There is no inverse arrow at any step because there is no return socket: the export is datagrams over a one-way transport. Compromise the entire outside and you hold a copy and no way back.

Segmentation model

This is governed by IIA. Conversational Factory inherits the model:

  • One unit per zone. Each zone is a complete inside / one-way / outside unit, sovereign for its scope.
  • The only crossing is outward. The trusted side has no inbound listener that the untrusted side can reach. The sole boundary crossing is the one-way sync, away from the plant.
  • Hierarchy. Cloud (optional) → Site → Zone → Subzone. Data flows outward and upward only; nothing flows back down through the seam.
  • Inter-zone visibility. Where a higher scope needs a lower scope’s data, it consumes that zone’s outside copy — never the inside. Aggregation composes copies; it never opens a path inward.

Trust and security model

  • The guarantee is the transport. The one-wayness is a property of the wire (and optionally a hardware diode), not a firewall rule, a policy, or a config someone can fat-finger. A misconfiguration cannot open a path that does not physically exist.
  • Expendable outside. The threat model assumes the attacker fully owns the outside. The designed answer: a copy of historical data and zero reach back to the plant.
  • No inbound at the boundary. No listener on the trusted side that the untrusted side can address. No outbound HTTP from the inside — no registry pulls, no rule feeds, no telemetry, no CRL/OCSP. Updates arrive as signed bundles.
  • Configuration is a signed artifact. No live mutation API on the trusted side. Configuration is generated offline, signed, and applied by a constrained-grammar parser; the parser is the trust boundary.
  • Read-only by surface and topology. No tool maps to a write, and the only reachable thing is a copy. Read-only is structural, not a prompt directive.
  • Audit chain. Append-only, externally verifiable, externally publishable. Every query, every read, every composed answer writes to it.
  • Provenance without a back channel. Because the receiver cannot tell the sender anything, provenance signing uses pre-shared keys or out-of-band trust anchors, and inside-side timestamps are authoritative.

Repo boundaries

The canonical artifact is the role specification — the data source, the one-way seam, the outside copy, the query plane, and the read-only/one-way concepts that bind them. Code satisfies the spec; it does not define it.

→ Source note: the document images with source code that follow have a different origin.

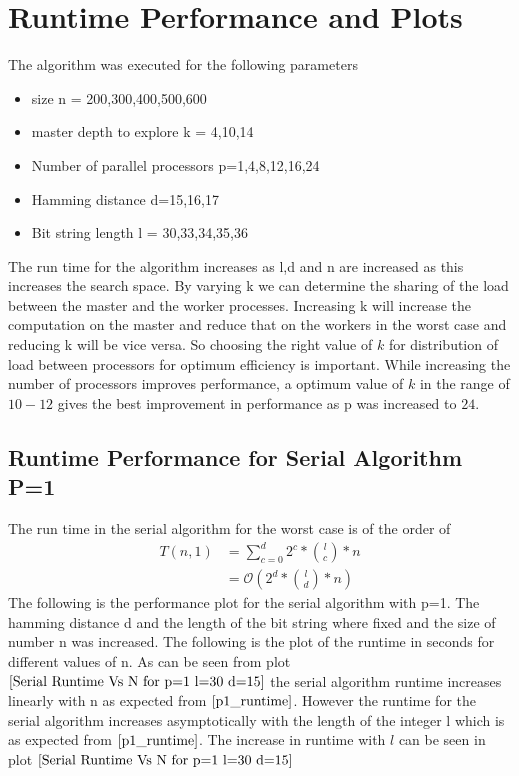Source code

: \documentclass[twoside,11pt]{article}\usepackage{amsmath,amsfonts,amsthm,fullpage}
\begin{document}
\pagebreak
\section{Runtime Performance and Plots}
The algorithm was executed for the following parameters
\begin{itemize}
\item
size n = 200,300,400,500,600
\item
master depth to explore k = 4,10,14
\item
Number of parallel processors p=1,4,8,12,16,24
\item
Hamming distance d=15,16,17
\item
Bit string length l = 30,33,34,35,36
\end{itemize}
The run time for the algorithm increases as l,d and n are increased as this increases the search space. By varying k we can determine the sharing of the load between the master and the worker processes. Increasing k will increase the computation on the master and reduce that on the workers in the worst case and reducing k will be vice versa. So choosing the right value of $k$ for distribution of load between processors for optimum efficiency is important. While increasing the number of processors improves performance, a optimum value of $k$ in the range of $10-12$ gives the best improvement in performance as p was increased to $24$. 

\subsection{Runtime Performance for Serial Algorithm P=1}
 The run time in the serial algorithm for the worst case is of the order of 
\begin{align}
T(n,1)&= \sum_{c=0}^{d} 2^c *{l\choose c} * n\nonumber\\
&=\mathcal{O}( 2^d * {l\choose d} * n ) \label{p1_runtime}
\end{align} 
The following is the performance plot for the serial algorithm with p=1. The hamming distance d and the length of the bit string where fixed and the size of number n was increased. The following is the plot of the runtime in seconds for different values of n. As can be seen from plot $\eqref{Serial Runtime Vs N for p=1 l=30 d=15}$ the serial algorithm runtime increases linearly with n as expected from $\eqref{p1_runtime}$. However the runtime for the serial algorithm increases asymptotically with the length of the integer l which is  as expected from $\eqref{p1_runtime}$. The increase in runtime with $l$ can be seen in plot $\eqref{Serial Runtime Vs N for p=1 l=30 d=15}$
\end{document}
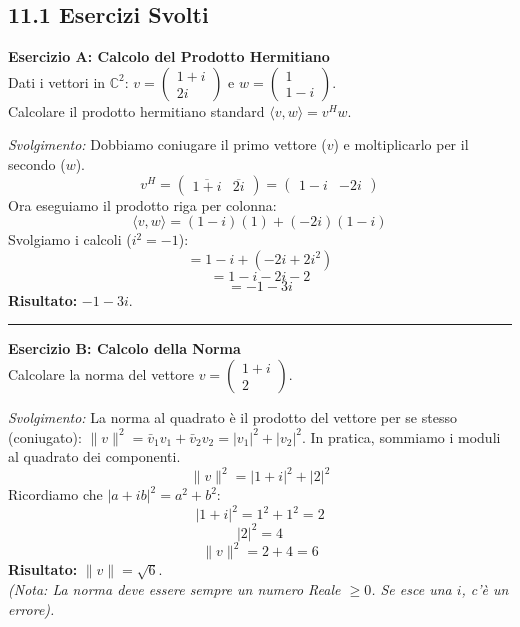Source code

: \documentclass[10pt,a4paper]{article}
\begin{document}
\vspace{0.4cm}

\subsection*{11.1 Esercizi Svolti}

\textbf{Esercizio A: Calcolo del Prodotto Hermitiano}
\\ Dati i vettori in $\mathbb{C}^2$: $v = \begin{pmatrix} 1+i \\ 2i \end{pmatrix}$ e $w = \begin{pmatrix} 1 \\ 1-i \end{pmatrix}$.
\\ Calcolare il prodotto hermitiano standard $\langle v, w \rangle = v^H w$.

\textit{Svolgimento:}
Dobbiamo coniugare il primo vettore ($v$) e moltiplicarlo per il secondo ($w$).
\[ v^H = \begin{pmatrix} \overline{1+i} & \overline{2i} \end{pmatrix} = \begin{pmatrix} 1-i & -2i \end{pmatrix} \]
Ora eseguiamo il prodotto riga per colonna:
\[ \langle v, w \rangle = (1-i)(1) + (-2i)(1-i) \]
Svolgiamo i calcoli ($i^2 = -1$):
\[ = 1 - i + (-2i + 2i^2) \]
\[ = 1 - i - 2i - 2 \]
\[ = -1 - 3i \]
\textbf{Risultato:} $-1 - 3i$.

\vspace{0.4cm}
\hrule
\vspace{0.4cm}

\textbf{Esercizio B: Calcolo della Norma}
\\ Calcolare la norma del vettore $v = \begin{pmatrix} 1+i \\ 2 \end{pmatrix}$.

\textit{Svolgimento:}
La norma al quadrato è il prodotto del vettore per se stesso (coniugato): $\|v\|^2 = \bar{v}_1 v_1 + \bar{v}_2 v_2 = |v_1|^2 + |v_2|^2$.
In pratica, sommiamo i moduli al quadrato dei componenti.
\[ \|v\|^2 = |1+i|^2 + |2|^2 \]
Ricordiamo che $|a+ib|^2 = a^2 + b^2$:
\[ |1+i|^2 = 1^2 + 1^2 = 2 \]
\[ |2|^2 = 4 \]
\[ \|v\|^2 = 2 + 4 = 6 \]
\textbf{Risultato:} $\|v\| = \sqrt{6}$.
\\ \textit{(Nota: La norma deve essere sempre un numero Reale $\ge 0$. Se esce una $i$, c'è un errore).}
\end{document}
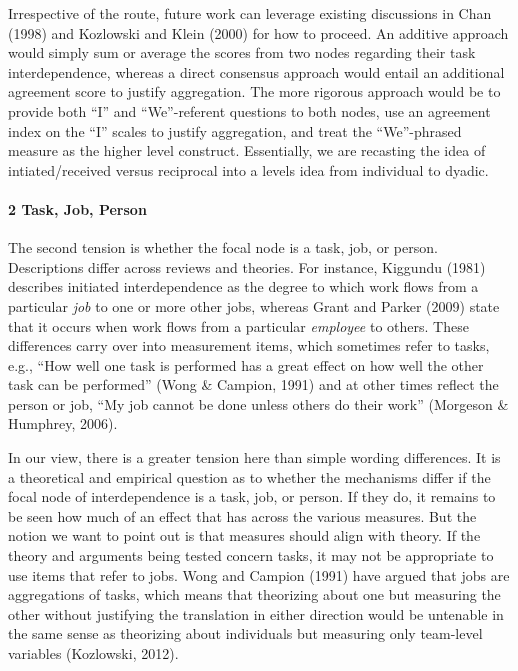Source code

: \documentclass[english,,man]{apa6}
\let\oldparagraph\paragraph
\renewcommand{\paragraph}[1]{\oldparagraph{#1}\mbox{}}
\theoremstyle{definition}
\theoremstyle{definition}
\theoremstyle{definition}
\theoremstyle{remark}
\begin{document}
Irrespective of the route, future work can leverage existing discussions
in Chan (1998) and Kozlowski and Klein (2000) for how to proceed. An
additive approach would simply sum or average the scores from two nodes
regarding their task interdependence, whereas a direct consensus
approach would entail an additional agreement score to justify
aggregation. The more rigorous approach would be to provide both
\enquote{I} and \enquote{We}-referent questions to both nodes, use an
agreement index on the \enquote{I} scales to justify aggregation, and
treat the \enquote{We}-phrased measure as the higher level construct.
Essentially, we are recasting the idea of intiated/received versus
reciprocal into a levels idea from individual to dyadic.

\hypertarget{task-job-person}{%
\paragraph{2 Task, Job, Person}\label{task-job-person}}

The second tension is whether the focal node is a task, job, or person.
Descriptions differ across reviews and theories. For instance, Kiggundu
(1981) describes initiated interdependence as the degree to which work
flows from a particular \emph{job} to one or more other jobs, whereas
Grant and Parker (2009) state that it occurs when work flows from a
particular \emph{employee} to others. These differences carry over into
measurement items, which sometimes refer to tasks, e.g., \enquote{How
well one task is performed has a great effect on how well the other task
can be performed} (Wong \& Campion, 1991) and at other times reflect the
person or job, \enquote{My job cannot be done unless others do their
work} (Morgeson \& Humphrey, 2006).

In our view, there is a greater tension here than simple wording
differences. It is a theoretical and empirical question as to whether
the mechanisms differ if the focal node of interdependence is a task,
job, or person. If they do, it remains to be seen how much of an effect
that has across the various measures. But the notion we want to point
out is that measures should align with theory. If the theory and
arguments being tested concern tasks, it may not be appropriate to use
items that refer to jobs. Wong and Campion (1991) have argued that jobs
are aggregations of tasks, which means that theorizing about one but
measuring the other without justifying the translation in either
direction would be untenable in the same sense as theorizing about
individuals but measuring only team-level variables (Kozlowski, 2012).
\end{document}
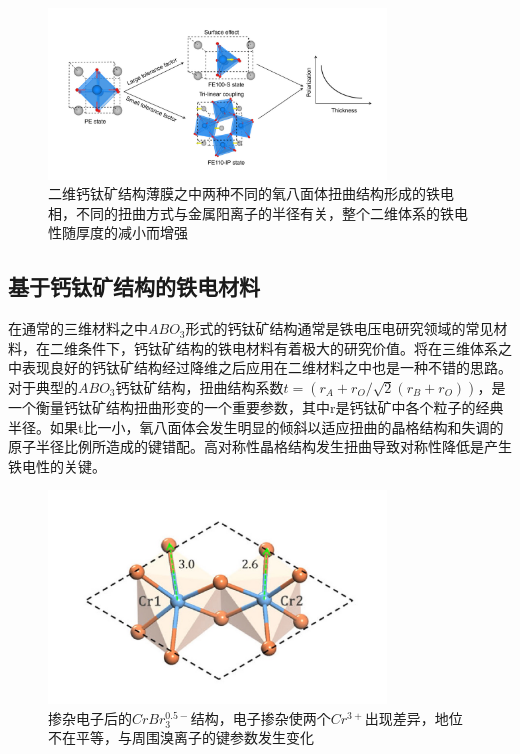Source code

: \begin{figure}[h]
    \centering
\includegraphics[width=0.8\textwidth]{./pic/014.png}
\caption{二维钙钛矿结构薄膜之中两种不同的氧八面体扭曲结构形成的铁电相，不同的扭曲方式与金属阳离子的半径有关，整个二维体系的铁电性随厚度的减小而增强}

\label{dog014}
\end{figure}

\subsection{基于钙钛矿结构的铁电材料}

在通常的三维材料之中$ABO_{3}$形式的钙钛矿结构通常是铁电压电研究领域的常见材料，在二维条件下，钙钛矿结构的铁电材料有着极大的研究价值。将在三维体系之中表现良好的钙钛矿结构经过降维之后应用在二维材料之中也是一种不错的思路。对于典型的$ABO_{3}$钙钛矿结构，扭曲结构系数$t=(r_{A}+r_{O}/\sqrt{2}(r_{B}+r_{O}))$，是一个衡量钙钛矿结构扭曲形变的一个重要参数，其中r是钙钛矿中各个粒子的经典半径。如果t比一小，氧八面体会发生明显的倾斜以适应扭曲的晶格结构和失调的原子半径比例所造成的键错配。高对称性晶格结构发生扭曲导致对称性降低是产生铁电性的关键。

\begin{figure}[h]
    \centering
\includegraphics[width=0.8\textwidth]{./pic/010-3.png}
\caption{掺杂电子后的$CrBr_{3}^{0.5-}$结构，电子掺杂使两个$Cr^{3+}$出现差异，地位不在平等，与周围溴离子的键参数发生变化}

\label{dog010-3}
\end{figure}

The reference implementation in this repository covers:

  • The standardized read API / schema the outside copy exposes (the open contract).
  • The one-way sync transport and its diode-compatible profiles.
  • Reference packaging — deployment, install, ops, customer-facing docs.

Roles filled by separate, reference components:

  • IIA — the architectural specification CF inherits its posture from.
  • The ingest data plane — produces the standardized record, passive or active. The witness is one reference (passive); discovery another (active). The specific feed is site-dependent.
  • The query plane — turns questions into bounded read-only calls. modelpond is one reference; source-agnostic and intentionally uncoupled from the OT framing.

Each is an example of its role, not the role itself.

Diagrams. Architecture diagrams for the inside / one-way / outside model are being redrawn and are intentionally omitted here until they reflect the current model rather than an earlier one.